### Your goal:
Only one span of the material below is wanted. Output it exactly, from the line with "## [1969] (0,10]" through the line with "instruccion al robot", without any pictures.

### Supplied data:
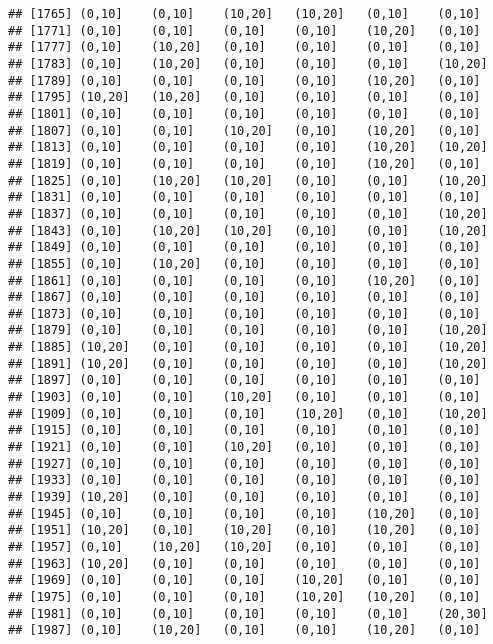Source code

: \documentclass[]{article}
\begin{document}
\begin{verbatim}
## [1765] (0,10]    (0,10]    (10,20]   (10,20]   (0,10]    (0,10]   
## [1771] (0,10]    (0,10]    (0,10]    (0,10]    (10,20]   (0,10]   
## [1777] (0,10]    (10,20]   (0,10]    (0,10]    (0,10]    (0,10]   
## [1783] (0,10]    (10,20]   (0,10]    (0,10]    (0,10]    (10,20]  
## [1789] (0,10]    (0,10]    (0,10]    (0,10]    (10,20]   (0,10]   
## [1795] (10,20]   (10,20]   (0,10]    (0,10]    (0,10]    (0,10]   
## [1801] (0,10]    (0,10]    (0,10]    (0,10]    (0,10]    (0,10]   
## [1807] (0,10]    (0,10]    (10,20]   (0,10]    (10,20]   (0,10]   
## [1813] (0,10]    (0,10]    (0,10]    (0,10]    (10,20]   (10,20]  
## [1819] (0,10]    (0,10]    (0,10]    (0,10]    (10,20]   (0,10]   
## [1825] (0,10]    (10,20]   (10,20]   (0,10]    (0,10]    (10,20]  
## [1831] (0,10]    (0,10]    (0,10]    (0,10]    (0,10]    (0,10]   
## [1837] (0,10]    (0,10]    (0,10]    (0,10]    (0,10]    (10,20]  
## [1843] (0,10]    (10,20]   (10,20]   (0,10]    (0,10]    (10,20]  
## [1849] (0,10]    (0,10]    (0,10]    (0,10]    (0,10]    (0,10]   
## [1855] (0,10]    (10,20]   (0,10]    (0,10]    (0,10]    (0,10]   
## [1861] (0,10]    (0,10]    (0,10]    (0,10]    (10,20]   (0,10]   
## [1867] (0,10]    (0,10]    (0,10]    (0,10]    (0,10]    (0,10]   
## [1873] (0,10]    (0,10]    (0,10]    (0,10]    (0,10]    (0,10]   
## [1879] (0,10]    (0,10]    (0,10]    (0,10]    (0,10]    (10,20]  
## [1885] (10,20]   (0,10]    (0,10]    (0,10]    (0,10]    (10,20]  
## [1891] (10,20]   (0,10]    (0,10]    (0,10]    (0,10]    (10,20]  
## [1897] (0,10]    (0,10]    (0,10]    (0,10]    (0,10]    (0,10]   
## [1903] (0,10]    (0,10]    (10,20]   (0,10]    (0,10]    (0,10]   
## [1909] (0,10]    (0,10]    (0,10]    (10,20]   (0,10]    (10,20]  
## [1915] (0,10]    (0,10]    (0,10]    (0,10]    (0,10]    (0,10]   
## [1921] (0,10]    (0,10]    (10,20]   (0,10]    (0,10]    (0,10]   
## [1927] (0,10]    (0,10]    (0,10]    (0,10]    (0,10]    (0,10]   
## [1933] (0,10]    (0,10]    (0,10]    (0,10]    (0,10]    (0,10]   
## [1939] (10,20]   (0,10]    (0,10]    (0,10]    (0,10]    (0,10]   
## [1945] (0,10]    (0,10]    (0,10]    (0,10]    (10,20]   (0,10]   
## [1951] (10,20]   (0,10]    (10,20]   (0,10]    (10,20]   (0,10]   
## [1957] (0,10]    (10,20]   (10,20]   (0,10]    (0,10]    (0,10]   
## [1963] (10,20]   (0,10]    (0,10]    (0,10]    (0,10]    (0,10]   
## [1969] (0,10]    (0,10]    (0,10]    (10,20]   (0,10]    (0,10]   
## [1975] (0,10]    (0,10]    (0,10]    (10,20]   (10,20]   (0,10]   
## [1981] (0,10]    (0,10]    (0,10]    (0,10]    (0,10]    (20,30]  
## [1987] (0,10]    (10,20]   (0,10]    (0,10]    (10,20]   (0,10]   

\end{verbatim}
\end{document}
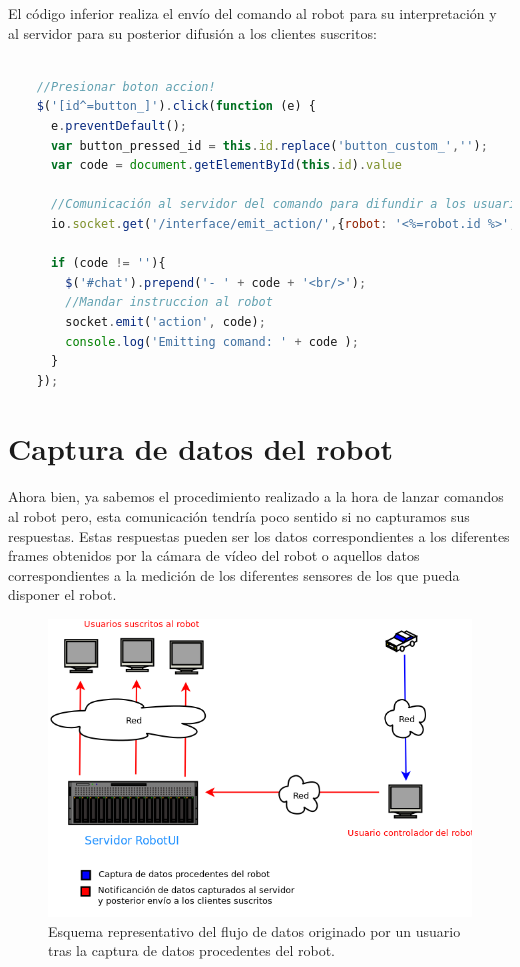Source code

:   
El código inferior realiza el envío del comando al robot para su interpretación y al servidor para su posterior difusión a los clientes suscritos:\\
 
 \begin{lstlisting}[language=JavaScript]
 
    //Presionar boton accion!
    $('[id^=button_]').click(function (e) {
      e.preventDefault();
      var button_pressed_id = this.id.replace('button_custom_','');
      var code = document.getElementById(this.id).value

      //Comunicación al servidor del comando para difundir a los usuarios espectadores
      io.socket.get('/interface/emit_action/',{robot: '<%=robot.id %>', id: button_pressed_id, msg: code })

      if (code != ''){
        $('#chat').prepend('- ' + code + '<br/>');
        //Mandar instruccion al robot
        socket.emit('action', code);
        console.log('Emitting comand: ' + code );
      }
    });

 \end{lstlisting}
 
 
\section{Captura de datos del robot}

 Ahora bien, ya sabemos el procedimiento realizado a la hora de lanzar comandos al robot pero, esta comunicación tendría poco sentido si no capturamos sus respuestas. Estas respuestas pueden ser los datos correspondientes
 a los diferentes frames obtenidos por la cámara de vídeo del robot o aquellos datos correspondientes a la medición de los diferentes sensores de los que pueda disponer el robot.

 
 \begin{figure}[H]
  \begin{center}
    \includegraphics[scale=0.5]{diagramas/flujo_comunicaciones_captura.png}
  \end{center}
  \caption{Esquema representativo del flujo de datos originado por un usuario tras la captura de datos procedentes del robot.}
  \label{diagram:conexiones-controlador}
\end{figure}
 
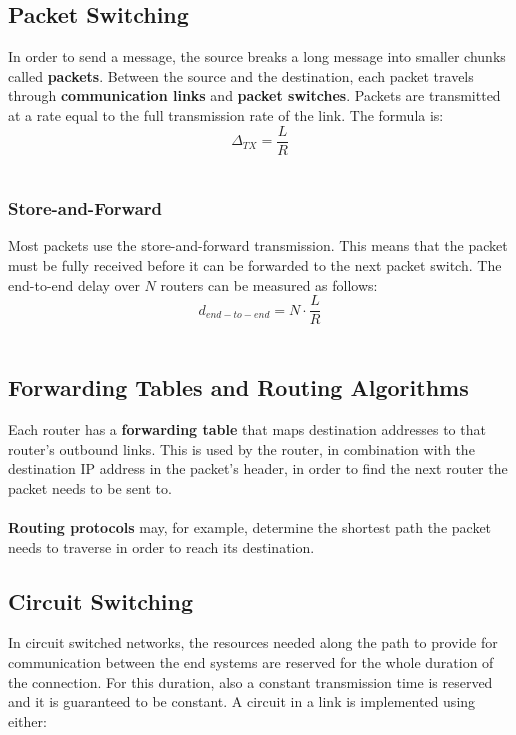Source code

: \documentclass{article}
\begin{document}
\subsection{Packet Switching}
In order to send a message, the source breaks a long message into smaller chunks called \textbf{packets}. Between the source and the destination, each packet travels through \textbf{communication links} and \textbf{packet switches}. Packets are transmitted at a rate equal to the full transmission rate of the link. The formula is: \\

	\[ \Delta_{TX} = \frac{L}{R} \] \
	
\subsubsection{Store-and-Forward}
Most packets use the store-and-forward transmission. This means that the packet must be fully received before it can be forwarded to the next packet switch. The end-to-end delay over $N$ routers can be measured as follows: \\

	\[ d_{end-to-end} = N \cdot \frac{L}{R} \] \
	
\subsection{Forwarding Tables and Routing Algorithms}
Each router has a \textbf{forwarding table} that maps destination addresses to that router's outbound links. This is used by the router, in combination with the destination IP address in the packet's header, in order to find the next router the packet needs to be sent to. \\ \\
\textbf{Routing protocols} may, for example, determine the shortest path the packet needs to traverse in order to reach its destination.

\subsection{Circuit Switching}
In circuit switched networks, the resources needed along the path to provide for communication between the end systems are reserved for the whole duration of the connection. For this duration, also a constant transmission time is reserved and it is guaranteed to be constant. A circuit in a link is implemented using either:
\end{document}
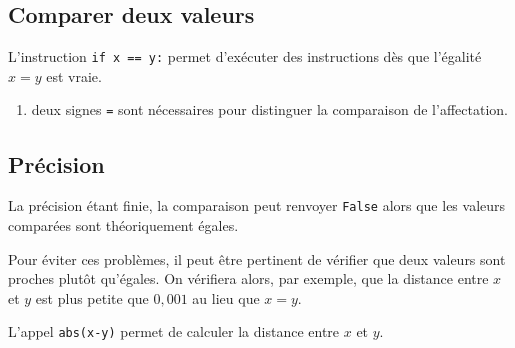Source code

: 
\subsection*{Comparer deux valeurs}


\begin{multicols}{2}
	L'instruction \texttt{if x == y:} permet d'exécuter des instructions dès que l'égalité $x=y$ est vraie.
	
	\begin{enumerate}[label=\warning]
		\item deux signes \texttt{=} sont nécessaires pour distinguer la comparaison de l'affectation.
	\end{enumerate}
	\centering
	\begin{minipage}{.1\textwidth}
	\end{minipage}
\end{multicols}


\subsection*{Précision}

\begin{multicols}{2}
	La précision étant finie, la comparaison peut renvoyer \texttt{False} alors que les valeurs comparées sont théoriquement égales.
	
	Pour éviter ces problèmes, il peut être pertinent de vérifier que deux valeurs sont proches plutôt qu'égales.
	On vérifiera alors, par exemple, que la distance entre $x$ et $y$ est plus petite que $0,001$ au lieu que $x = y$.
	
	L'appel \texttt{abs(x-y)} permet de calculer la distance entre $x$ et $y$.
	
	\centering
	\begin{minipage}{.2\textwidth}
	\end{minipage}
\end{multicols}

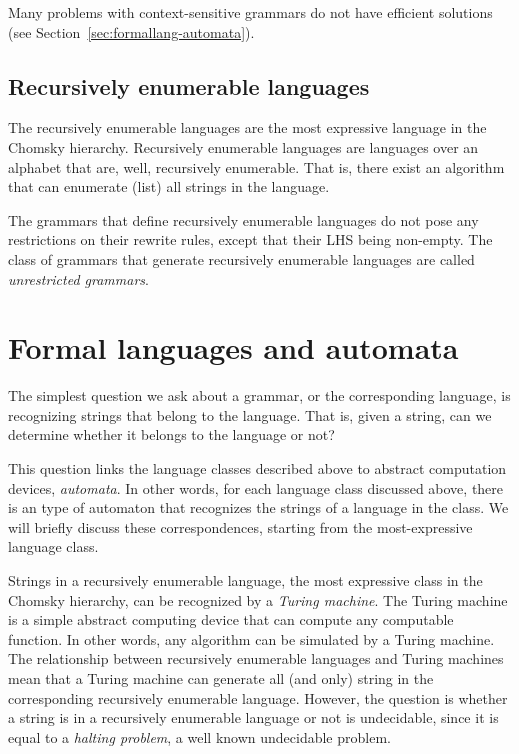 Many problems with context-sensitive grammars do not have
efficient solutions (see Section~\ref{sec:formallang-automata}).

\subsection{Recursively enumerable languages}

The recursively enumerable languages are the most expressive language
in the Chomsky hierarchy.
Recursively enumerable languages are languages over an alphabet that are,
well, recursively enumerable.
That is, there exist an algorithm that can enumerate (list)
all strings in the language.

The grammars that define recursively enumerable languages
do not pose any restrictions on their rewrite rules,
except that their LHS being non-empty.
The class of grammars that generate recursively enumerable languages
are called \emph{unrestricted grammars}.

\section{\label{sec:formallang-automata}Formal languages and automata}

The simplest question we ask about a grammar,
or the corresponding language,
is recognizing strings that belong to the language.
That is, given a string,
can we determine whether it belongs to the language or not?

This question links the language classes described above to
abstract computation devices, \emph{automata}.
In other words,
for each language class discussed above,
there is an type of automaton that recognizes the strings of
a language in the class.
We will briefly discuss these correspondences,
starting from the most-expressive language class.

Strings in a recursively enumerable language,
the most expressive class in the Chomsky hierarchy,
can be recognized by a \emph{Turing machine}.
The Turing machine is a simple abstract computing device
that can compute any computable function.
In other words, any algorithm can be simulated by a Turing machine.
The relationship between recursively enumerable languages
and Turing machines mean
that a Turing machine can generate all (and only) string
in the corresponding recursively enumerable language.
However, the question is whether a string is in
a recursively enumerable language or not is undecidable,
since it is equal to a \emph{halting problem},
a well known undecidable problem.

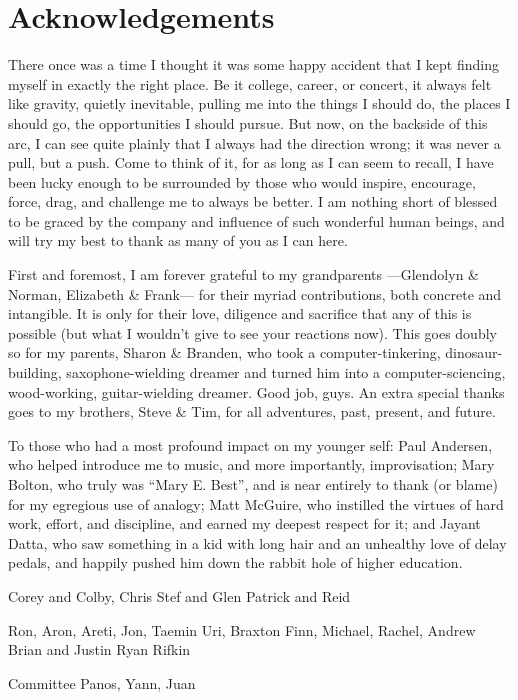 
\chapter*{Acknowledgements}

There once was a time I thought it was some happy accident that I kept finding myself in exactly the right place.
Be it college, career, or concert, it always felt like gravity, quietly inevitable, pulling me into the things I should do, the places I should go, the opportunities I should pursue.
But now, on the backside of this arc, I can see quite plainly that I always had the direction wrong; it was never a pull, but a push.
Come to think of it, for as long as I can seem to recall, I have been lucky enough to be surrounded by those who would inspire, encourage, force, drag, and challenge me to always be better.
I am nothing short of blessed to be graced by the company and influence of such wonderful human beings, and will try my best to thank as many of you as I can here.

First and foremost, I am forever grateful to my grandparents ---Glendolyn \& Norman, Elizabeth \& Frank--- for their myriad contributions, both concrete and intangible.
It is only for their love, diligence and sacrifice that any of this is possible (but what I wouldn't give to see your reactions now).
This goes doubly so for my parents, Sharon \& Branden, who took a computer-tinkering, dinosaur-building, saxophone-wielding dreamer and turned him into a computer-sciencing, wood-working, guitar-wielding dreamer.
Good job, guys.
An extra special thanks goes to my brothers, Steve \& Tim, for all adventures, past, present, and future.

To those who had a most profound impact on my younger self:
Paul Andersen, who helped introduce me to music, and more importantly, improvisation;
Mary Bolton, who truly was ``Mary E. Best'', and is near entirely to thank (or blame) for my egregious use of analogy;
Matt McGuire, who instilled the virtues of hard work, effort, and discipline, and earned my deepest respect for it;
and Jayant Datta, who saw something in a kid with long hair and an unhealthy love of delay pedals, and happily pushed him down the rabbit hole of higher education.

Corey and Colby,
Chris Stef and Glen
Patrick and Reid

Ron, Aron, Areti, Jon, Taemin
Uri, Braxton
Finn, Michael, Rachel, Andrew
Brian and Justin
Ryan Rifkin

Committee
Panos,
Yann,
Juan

### Answer to this task:
## [1969] (0,10]    (0,10]    (0,10]    (10,20]   (0,10]    (0,10]   
## [1975] (0,10]    (0,10]    (0,10]    (10,20]   (10,20]   (0,10]   
## [1981] (0,10]    (0,10]    (0,10]    (0,10]    (0,10]    (20,30]  
## [1987] (0,10]    (10,20]   (0,10]    (0,10]    (10,20]   (0,10]   

\end{verbatim}
\end{document}
Source code

:   
El código inferior realiza el envío del comando al robot para su interpretación y al servidor para su posterior difusión a los clientes suscritos:\\
 
 \begin{lstlisting}[language=JavaScript]
 
    //Presionar boton accion!
    $('[id^=button_]').click(function (e) {
      e.preventDefault();
      var button_pressed_id = this.id.replace('button_custom_','');
      var code = document.getElementById(this.id).value

      //Comunicación al servidor del comando para difundir a los usuarios espectadores
      io.socket.get('/interface/emit_action/',{robot: '<%=robot.id %>', id: button_pressed_id, msg: code })

      if (code != ''){
        $('#chat').prepend('- ' + code + '<br/>');
        //Mandar instruccion al robot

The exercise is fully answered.